Ok, so here’s the pattern. It’s related to my recent post on Web 2.0.
1) production technologies are priced so that only professionals have access to them, because they are able to vet and create products which consumers will buy. Because production/distribution costs are proportionally high, considerable time and investment is put into the product itself.
2) production and distribution technologies are driven to higher efficiencies by companies looking to increase profits. In an attempt to gain market share, some of these increased margins are translated into lower competitive costs. As barriers to entry are lessened, talented non-professionals (avid hobbyists?) are able to make ideas happen that would not have been accessible before.

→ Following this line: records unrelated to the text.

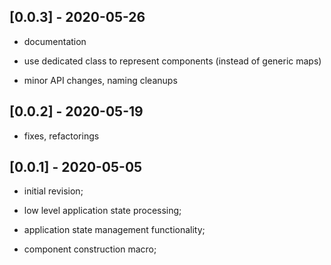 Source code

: ## [0.0.3] - 2020-05-26

* documentation

* use dedicated class to represent components (instead of generic maps)

* minor API changes, naming cleanups


## [0.0.2] - 2020-05-19

* fixes, refactorings


## [0.0.1] - 2020-05-05

* initial revision;

* low level application state processing;

* application state management functionality;

* component construction macro;
 

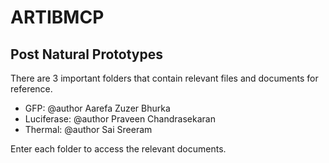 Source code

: # ARTIBMCP

## Post Natural Prototypes

There are 3 important folders that contain relevant files and documents for reference. 
- GFP: @author Aarefa Zuzer Bhurka 
- Luciferase: @author Praveen Chandrasekaran
- Thermal: @author Sai Sreeram

Enter each folder to access the relevant documents.
 
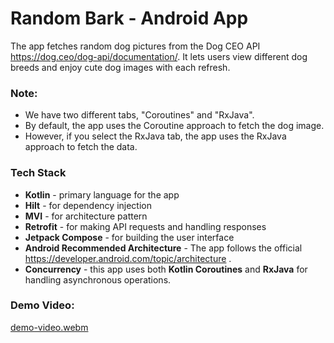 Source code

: # Random Bark - Android App

The app fetches random dog pictures from the Dog CEO API https://dog.ceo/dog-api/documentation/. 
It lets users view different dog breeds and enjoy cute dog images with each refresh.

### Note: 
- We have two different tabs, "Coroutines" and "RxJava".
- By default, the app uses the Coroutine approach to fetch the dog image.
- However, if you select the RxJava tab, the app uses the RxJava approach to fetch the data.

### Tech Stack
- **Kotlin** - primary language for the app
- **Hilt** - for dependency injection 
- **MVI** - for architecture pattern 
- **Retrofit** - for making API requests and handling responses
- **Jetpack Compose** - for building the user interface
- **Android Recommended Architecture** - The app follows the official https://developer.android.com/topic/architecture .
- **Concurrency** - this app uses both **Kotlin Coroutines** and **RxJava** for handling asynchronous operations.

### Demo Video: 
[demo-video.webm](https://github.com/user-attachments/assets/d041bb25-c6f6-448d-abe0-b56deede05a9)

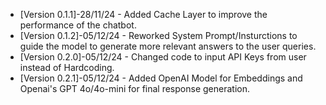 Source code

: - [Version 0.1.1]-28/11/24 - Added Cache Layer to improve the performance of the chatbot.
- [Version 0.1.2]-05/12/24 - Reworked System Prompt/Insturctions to guide the model to generate more relevant answers to the user queries.
- [Version 0.2.0]-05/12/24 - Changed code to input API Keys from user instead of Hardcoding.
- [Version 0.2.1]-05/12/24 - Added OpenAI Model for Embeddings and Openai's GPT 4o/4o-mini for final response generation. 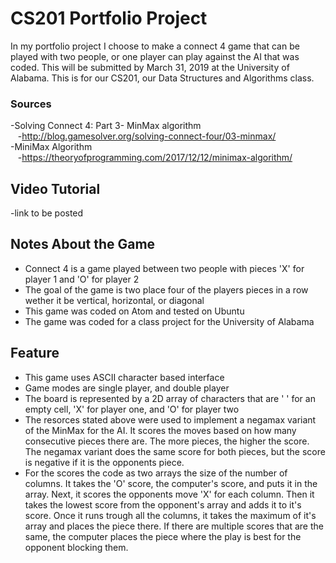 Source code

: # CS201 Portfolio Project
In my portfolio project I choose to make a connect 4 game that can be played with two people, or one player can play against the AI that was coded. This will be submitted by March 31, 2019 at the University of Alabama. This is for our CS201, our Data Structures and Algorithms class.

### Sources
-Solving Connect 4: Part 3- MinMax algorithm <br />
&nbsp;&nbsp; -http://blog.gamesolver.org/solving-connect-four/03-minmax/ <br />
-MiniMax Algorithm <br />
&nbsp;&nbsp; -https://theoryofprogramming.com/2017/12/12/minimax-algorithm/ <br />
  
## Video Tutorial
-link to be posted

## Notes About the Game
* Connect 4 is a game played between two people with pieces 'X' for player 1 and 'O' for player 2 <br />
* The goal of the game is two place four of the players pieces in a row wether it be vertical, horizontal, or diagonal <br />
* This game was coded on Atom and tested on Ubuntu <br />
* The game was coded for a class project for the University of Alabama <br />

## Feature
* This game uses ASCII character based interface
* Game modes are single player, and double player
* The board is represented by a 2D array of characters that are ' ' for an empty cell, 'X' for player one, and 'O' for player two
* The resorces stated above were used to implement a negamax variant of the MinMax for the AI. It scores the moves based on how many consecutive pieces there are. The more pieces, the higher the score. The negamax variant does the same score for both pieces, but the score is negative if it is the opponents piece. 
* For the scores the code as two arrays the size of the number of columns. It takes the 'O' score, the computer's score, and puts it in the array. Next, it scores the opponents move 'X' for each column. Then it takes the lowest score from the opponent's array and adds it to it's score. Once it runs trough all the columns, it takes the maximum of it's array and places the piece there. If there are multiple scores that are the same, the computer places the piece where the play is best for the opponent blocking them. 
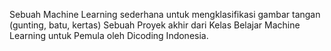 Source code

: Sebuah Machine Learning sederhana untuk mengklasifikasi gambar tangan (gunting, batu, kertas)
Sebuah Proyek akhir dari Kelas Belajar Machine Learning untuk Pemula oleh Dicoding Indonesia.

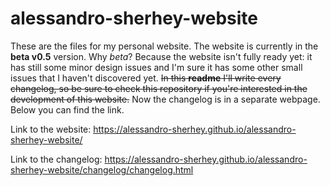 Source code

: # alessandro-sherhey-website

These are the files for my personal website. The website is currently in the **beta v0.5** version. Why *beta*? Because the website isn't fully ready yet: it has still some minor design issues and I'm sure it has some other small issues that I haven't discovered yet. ~~In this **readme** I'll write every changelog, so be sure to check this repository if you're interested in the development of this website.~~ Now the changelog is in a separate webpage. Below you can find the link.

Link to the website: https://alessandro-sherhey.github.io/alessandro-sherhey-website/

Link to the changelog: https://alessandro-sherhey.github.io/alessandro-sherhey-website/changelog/changelog.html
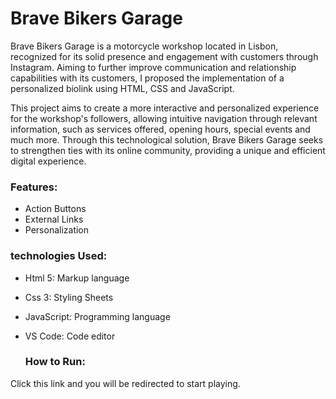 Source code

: <h1>Brave Bikers Garage</h1>

<p>Brave Bikers Garage is a motorcycle workshop located in Lisbon, recognized for its solid presence and engagement with customers through Instagram. Aiming to further improve communication and relationship capabilities with its customers, I proposed the implementation of a personalized biolink using HTML, CSS and JavaScript.

This project aims to create a more interactive and personalized experience for the workshop's followers, allowing intuitive navigation through relevant information, such as services offered, opening hours, special events and much more. Through this technological solution, Brave Bikers Garage seeks to strengthen ties with its online community, providing a unique and efficient digital experience.</p>

<h3>Features:</h3>

 - Action Buttons
 - External Links
 - Personalization


<h3>technologies Used:</h3>

- Html 5: Markup language
- Css 3: Styling Sheets 
- JavaScript: Programming language
- VS Code: Code editor

  <h3>How to Run:</h3>

Click this link and you will be redirected to start playing.
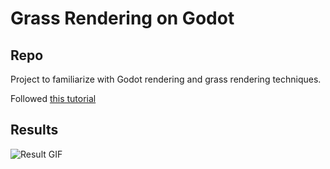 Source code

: # Grass Rendering on Godot

## Repo

Project to familiarize with Godot rendering and grass rendering techniques.

Followed [this tutorial](https://hexaquo.at/pages/grass-rendering-series-part-1-theory/)

## Results

![Result GIF](other/grass_rendering_results_v1.gif) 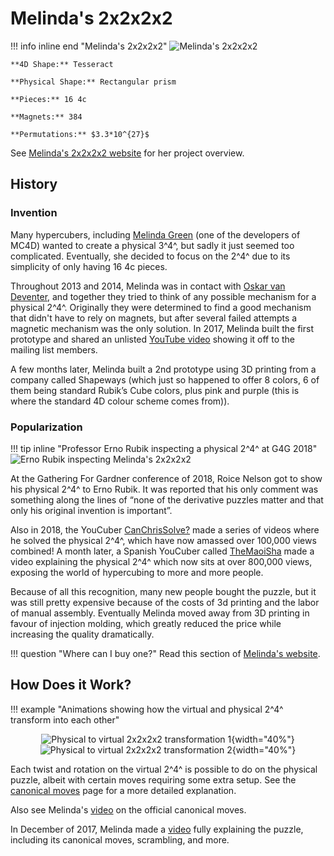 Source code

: # Melinda's 2x2x2x2

!!! info inline end "Melinda's 2x2x2x2"
    ![Melinda's 2x2x2x2](https://cloud.hypercubing.xyz/assets/img/phys/melinda_2x2x2x2_render.png)

    **4D Shape:** Tesseract

    **Physical Shape:** Rectangular prism

    **Pieces:** 16 4c

    **Magnets:** 384

    **Permutations:** $3.3*10^{27}$

See [Melinda's 2x2x2x2 website](https://superliminal.com/cube/2x2x2x2/) for her project overview.

## History

### Invention
Many hypercubers, including [Melinda Green](https://superliminal.com/) (one of the developers of MC4D) wanted to create a physical 3^4^, but sadly it just seemed too complicated. Eventually, she decided to focus on the 2^4^ due to its simplicity of only having 16 4c pieces.

Throughout 2013 and 2014, Melinda was in contact with [Oskar van Deventer](https://oskarvandeventer.nl/), and together they tried to think of any possible mechanism for a physical 2^4^. Originally they were determined to find a good mechanism that didn't have to rely on magnets, but after several failed attempts a magnetic mechanism was the only solution. In 2017, Melinda built the first prototype and shared an unlisted [YouTube video](https://www.youtube.com/watch?v=Asx653BGDWA) showing it off to the mailing list members.

A few months later, Melinda built a 2nd prototype using 3D printing from a company called Shapeways (which just so happened to offer 8 colors, 6 of them being standard Rubik’s Cube colors, plus pink and purple (this is where the standard 4D colour scheme comes from)).

### Popularization
!!! tip inline "Professor Erno Rubik inspecting a physical 2^4^ at G4G 2018"
    ![Erno Rubik inspecting Melinda's 2x2x2x2](https://cloud.hypercubing.xyz/assets/img/phys/melinda_2x2x2x2_erno_inspects.jpeg)

At the Gathering For Gardner conference of 2018, Roice Nelson got to show his physical 2^4^ to Erno Rubik. It was reported that his only comment was something along the lines of “none of the derivative puzzles matter and that only his original invention is important”.

Also in 2018, the YouCuber [CanChrisSolve?](https://www.youtube.com/@CanChrisSolve) made a series of videos where he solved the physical 2^4^, which have now amassed over 100,000 views combined! A month later, a Spanish YouCuber called [TheMaoiSha](https://www.youtube.com/@TheMaoiSha) made a video explaining the physical 2^4^ which now sits at over 800,000 views, exposing the world of hypercubing to more and more people.

Because of all this recognition, many new people bought the puzzle, but it was still pretty expensive because of the costs of 3d printing and the labor of manual assembly. Eventually Melinda moved away from 3D printing in favour of injection molding, which greatly reduced the price while increasing the quality dramatically.

!!! question "Where can I buy one?"
    Read this section of [Melinda's website](https://superliminal.com/cube/2x2x2x2/#how).


## How Does it Work?

!!! example "Animations showing how the virtual and physical 2^4^ transform into each other"
    <center>
    ![Physical to virtual 2x2x2x2 transformation 1](https://cloud.hypercubing.xyz/assets/img/phys/melinda_2x2x2x2_anim1.jpeg){width="40%"}
    ![Physical to virtual 2x2x2x2 transformation 2](https://cloud.hypercubing.xyz/assets/img/phys/melinda_2x2x2x2_anim2.jpeg){width="40%"}
    </center>

Each twist and rotation on the virtual 2^4^ is possible to do on the physical puzzle, albeit with certain moves requiring some extra setup. See the [canonical moves](/puzzles/physical/2x2x2x2/canonical-moves) page for a more detailed explanation.

Also see Melinda's [video](https://www.youtube.com/watch?v=DzRH8BOJL8Q) on the official canonical moves.

In December of 2017, Melinda made a [video](https://www.youtube.com/watch?v=_D4m1Kit3TI) fully explaining the puzzle, including its canonical moves, scrambling, and more.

Usually, they are able to take a single, well-thought idea to market for profit.
3) as avid hobbyists enter the market, a secondary market for supporting them is created to take up the slack of what would normally be handled by the professionals. Avid hobbyists avail themselves of new, professional consulting and outsourcing firms and prove to be a valuable source of revenue.
4) professional outsourcing/small production/distribution firms, hoping to increase market penetration, expand their markets outside of avid hobbyists. To do this, they provide increasing levels of support (automated if possible) to the individual contributor and assume a larger percentage of the profits. Now we have everyone and their sister creating small-run, JIT, custom shirts, circuit boards, and websites. Because there is little need for a wide audience to support revenue generation, the custom items are aimed squarely at the combination of what was least available and most desirable in the previous market.
5) the non-designers are prolific and produce much niche work/product/content, of highly variable quality. Eventually, the market becomes so saturated that the “niche”-ness of a product is no longer a selling factor. The market begins to gravitate towards the best designs/products, which are by-in-large created by professionals or semi-professionals.
6) the efficiencies created by the push to a non-professional market are re-applied by professionals, who can now create high-quality products with low initial and continuing costs. We find ourselves essentially back at step 1, where professionals are competing against each other. Now, with higher margins, they will sacrifice some of their profit to increase share.
WHAT THIS MEANS FOR INDUSTRY
The most simple observation is that someone is always dying to eat your lunch. While you may pay your professionals top dollar for the design work they do, there are just as talented avid-hobbyists that will work for free, fueled only by their passion.
The second observation is that the market you think you hold, is really not under your control. It’s actually under the control of your suppliers and manufacturers, who are beholden to nothing more than their profit. Diversification as a producer puts their eggs in multiple baskets to promote their long-term security. They need to move on to the “next” big thing perhaps even more than you do.
The third observation is the necessity of embracing new product/market/technology efficiencies. Your competitors are just now being born, and they are fresh to the market that you spend your hard-earned dollars building. That money you spent on expensive servers for 100% uptime? Total sunk cost. Completely gone. Your competitors face the market with no baggage and no need to create revenue to support their past actions. Clinging to the business practices which helped you build a market will result in an ultimate failure, as those processes/equipment/investment no longer make sense in the market you’ve now created.